Your instructions:
Your answer should consist of every line from the records that holds the string "href".

[Records from a data collection]
Content starts
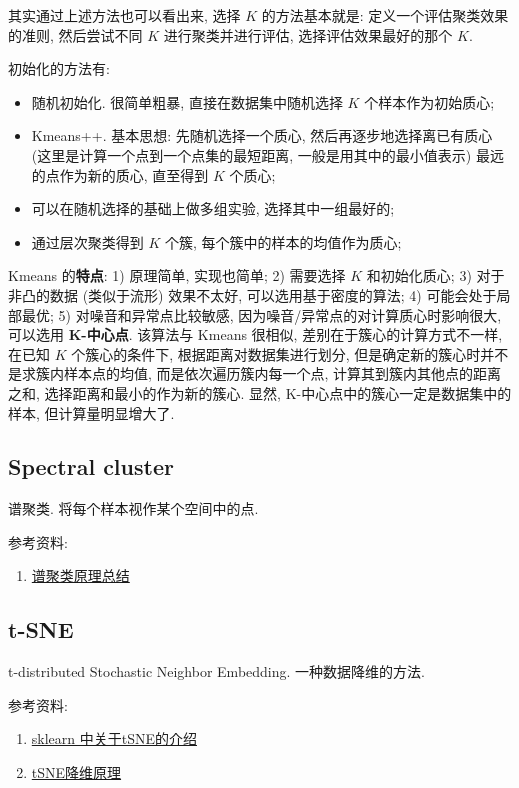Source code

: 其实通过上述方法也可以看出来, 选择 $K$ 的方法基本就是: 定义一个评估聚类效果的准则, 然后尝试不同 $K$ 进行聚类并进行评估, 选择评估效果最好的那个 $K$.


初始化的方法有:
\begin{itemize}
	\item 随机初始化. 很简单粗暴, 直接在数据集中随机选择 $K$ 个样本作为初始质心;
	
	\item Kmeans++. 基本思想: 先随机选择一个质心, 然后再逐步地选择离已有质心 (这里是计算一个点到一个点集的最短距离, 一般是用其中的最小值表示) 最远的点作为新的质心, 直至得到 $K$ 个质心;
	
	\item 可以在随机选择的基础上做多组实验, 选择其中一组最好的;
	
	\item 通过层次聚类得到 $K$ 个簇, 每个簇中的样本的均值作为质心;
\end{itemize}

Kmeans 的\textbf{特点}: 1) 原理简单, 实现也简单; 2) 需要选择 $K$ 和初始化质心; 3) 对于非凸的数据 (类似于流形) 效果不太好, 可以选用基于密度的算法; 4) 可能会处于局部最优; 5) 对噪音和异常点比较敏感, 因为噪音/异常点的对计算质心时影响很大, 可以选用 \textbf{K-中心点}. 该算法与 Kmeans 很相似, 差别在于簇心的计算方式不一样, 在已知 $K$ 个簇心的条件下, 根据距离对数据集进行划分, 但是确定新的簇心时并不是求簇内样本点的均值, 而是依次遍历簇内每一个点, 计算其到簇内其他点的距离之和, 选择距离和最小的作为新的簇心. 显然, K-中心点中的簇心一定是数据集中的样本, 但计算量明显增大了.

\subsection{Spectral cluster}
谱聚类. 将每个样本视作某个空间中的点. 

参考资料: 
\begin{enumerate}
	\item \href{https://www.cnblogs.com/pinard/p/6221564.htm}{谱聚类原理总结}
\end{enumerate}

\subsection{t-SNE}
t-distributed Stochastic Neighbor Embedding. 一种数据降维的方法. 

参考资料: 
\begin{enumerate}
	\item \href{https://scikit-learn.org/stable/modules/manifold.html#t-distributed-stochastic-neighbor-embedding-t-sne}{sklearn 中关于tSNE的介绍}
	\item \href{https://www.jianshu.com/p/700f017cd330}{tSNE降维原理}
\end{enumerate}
Content ends
Content starts
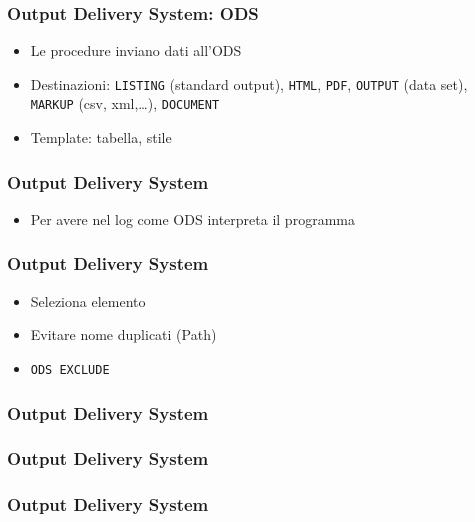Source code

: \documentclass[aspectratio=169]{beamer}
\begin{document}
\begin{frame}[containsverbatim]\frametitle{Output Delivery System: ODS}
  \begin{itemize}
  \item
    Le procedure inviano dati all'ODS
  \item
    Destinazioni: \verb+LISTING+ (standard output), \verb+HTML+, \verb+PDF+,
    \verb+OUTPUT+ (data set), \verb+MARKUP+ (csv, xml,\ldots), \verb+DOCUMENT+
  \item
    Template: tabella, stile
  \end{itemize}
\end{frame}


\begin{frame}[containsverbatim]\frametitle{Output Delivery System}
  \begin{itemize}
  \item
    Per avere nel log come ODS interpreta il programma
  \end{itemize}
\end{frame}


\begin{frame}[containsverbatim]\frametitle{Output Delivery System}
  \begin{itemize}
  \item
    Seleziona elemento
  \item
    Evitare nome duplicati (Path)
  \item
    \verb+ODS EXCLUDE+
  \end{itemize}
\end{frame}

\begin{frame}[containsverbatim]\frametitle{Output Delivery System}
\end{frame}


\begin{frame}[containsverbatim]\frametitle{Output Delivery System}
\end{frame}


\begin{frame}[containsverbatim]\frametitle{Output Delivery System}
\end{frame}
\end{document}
Content ends
Response to the task:
	\item \href{https://www.cnblogs.com/pinard/p/6221564.htm}{谱聚类原理总结}
	\item \href{https://scikit-learn.org/stable/modules/manifold.html#t-distributed-stochastic-neighbor-embedding-t-sne}{sklearn 中关于tSNE的介绍}
	\item \href{https://www.jianshu.com/p/700f017cd330}{tSNE降维原理}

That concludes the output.